With unemployment in double digits, I wondered if it was possible to negotiate at all for any type of work life balance accommodation in the current job market. I took my question to one of the country's top recruiters, Tim Tolan at Sanford Rose Associates in Charleston, S.C. Tolan specializes in Healthcare IT.
Q. Are companies open to executives commuting if they they don't want to relocate for a job?
A. For senior positions, no. For sales jobs, yes. Companies want executives to have good work/life balance. When they are commuting on the weekends, they literally have no down time. Companies are willing to let them do it short term but not long term. More often than not, if doesn’t work out at home, the employee will quit and every one loses.
Q. What do you think of bringing up work life balance questions during a job interview? The reality is people are working very long hours. How do you know if that's what's going to be expected?

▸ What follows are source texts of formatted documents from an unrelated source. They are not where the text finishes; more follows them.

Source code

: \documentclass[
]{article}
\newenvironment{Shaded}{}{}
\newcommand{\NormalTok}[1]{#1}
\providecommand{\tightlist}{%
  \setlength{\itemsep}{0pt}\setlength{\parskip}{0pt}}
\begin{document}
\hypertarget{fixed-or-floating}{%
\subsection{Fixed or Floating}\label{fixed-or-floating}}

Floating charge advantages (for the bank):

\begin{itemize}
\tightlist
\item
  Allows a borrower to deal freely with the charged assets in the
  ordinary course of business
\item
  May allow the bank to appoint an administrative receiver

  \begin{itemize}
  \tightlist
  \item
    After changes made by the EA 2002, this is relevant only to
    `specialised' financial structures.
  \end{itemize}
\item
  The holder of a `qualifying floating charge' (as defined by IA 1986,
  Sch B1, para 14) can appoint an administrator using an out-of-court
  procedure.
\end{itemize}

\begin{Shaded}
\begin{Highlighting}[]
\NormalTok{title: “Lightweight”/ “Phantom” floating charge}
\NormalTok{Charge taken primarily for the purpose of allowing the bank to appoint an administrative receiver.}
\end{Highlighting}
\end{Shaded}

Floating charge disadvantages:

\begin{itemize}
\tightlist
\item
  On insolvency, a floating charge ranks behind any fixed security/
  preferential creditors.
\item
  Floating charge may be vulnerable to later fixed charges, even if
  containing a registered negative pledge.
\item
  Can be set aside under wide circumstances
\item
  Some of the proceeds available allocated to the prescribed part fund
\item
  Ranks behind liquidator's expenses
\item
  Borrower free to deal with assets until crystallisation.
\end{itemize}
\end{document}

A. It's a conversation you have to have. At end of day, a candidate has to have balance. You could take the greatest job but if you are miserable, if can’t get off Friday to see your son's game, you will hate the job. It's iimportant to bring up those kinds of things, but do it at the end of interview. You also will want to force your way into talking to people who work there, to find out about the culture and how sensitive the company is to work/life balance.
Q. Even if the company isn't sensitive, are people still taking the job?
A. More and more people are biting the bullet. Some of companies are misleading their hires. They bring you in the door with fanfare. You get in and you have to wear a second and third hat. The nirvana dissipates when you are working 10 –11 hours and doing twice as much as you thought you would be doing. Right now, people will suck it up but it's going to change soon.